A proposal to allow fintech companies to have special bank charters has fallen into question due to the departure today of the head of the ...
A proposal to allow fintech companies to have special bank charters has fallen into question due to the departure today of the head of the Office of the Comptroller of the Currency (OCC). Thomas Curry, who proposed allowing FinTech companies to have the special bank charters, steps down today.
Curry had planned to stay on after officially finishing his five-year term at OCC, an independent bureau within the U.S. Department of the Treasury, so he could push through the plan, which has drawn opposition from state regulators.
As he prepared to step down, Curry emphasized the importance of allowing online lenders to have flexibility in the type of license they use.
The OCC believes making special purpose national bank (SPNB) charters available to qualified fintech companies would be in the public interest.
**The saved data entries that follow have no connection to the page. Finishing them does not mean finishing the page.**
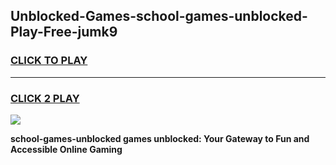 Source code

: 
## Unblocked-Games-school-games-unblocked-Play-Free-jumk9
<h3>
<a href="https://premium76.site?title=school-games-unblocked&ref=23A">CLICK TO PLAY</a></h3>
<hr>

<h3>
<a href="https://premium76.site?title=school-games-unblocked&ref=23A">CLICK 2 PLAY</a>
  
</h3>

<a href="https://premium76.site?title=school-games-unblocked&ref=23A"><img src="https://clearcache.store/games.png"></a>


**school-games-unblocked games unblocked: Your Gateway to Fun and Accessible Online Gaming**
An SPNB charter provides a framework of uniform standards and supervision for companies that qualify.
Keith Noreika, a partner at law firm Simpson Thacher & Bartlett LLP, will run the OCC on an interim basis beginning today. He is a member of the Trump transition team and brings experience advising banks on regulatory issues. His views on Curry’s fintech plans are not known, but without a strong supporter in the government, the proposal is likely to fall by the wayside.
Also read: US Treasury bureau issues guidelines for financial technology firms bank charters
Getting a long-term replacement for Curry could take months. It requires Senate approval. Joseph Otting, a former associate of Treasury Secretary Steven Mnuchin, is considered a possible nominee.
Many fintechs want a federal license, but state regulators claim they have jurisdiction over lenders that are not actually banks, and they have sued the OCC over its plan to offer such an option.
Fintech companies, unlike banks, do not lend from customer savings. Online lenders and payment companies act like banks but do not take in deposits. Their money-managing tools are oftentimes ahead of traditional banks.’
Last month, an alliance of state banking regulators took its case to federal court and asked that a judge block the OCC from developing a federal charter.
The Conference of State Bank Supervisors, which represents state banking regulators, called the OCC plan “an unprecedented, unlawful expansion of the chartering authority given to it by Congress.”
The elimination of the special fintech charter could impede the number of new tech-enabled “challenger” banks that could compete with established incumbents. Fintech companies could be put off by the lengthy and costly process of applying for a full banking license.
The OCC, meanwhile, has other challenges to face. The offfice came under heavy criticism in September when Wells Fargo & Co announced that rogue employees opened as many as 2 million bank accounts without customer approval, according to Reuters.
The OCC has told bank examiners to clamp down on unlawful transfers but not legal transfers, especially in immigrant communities.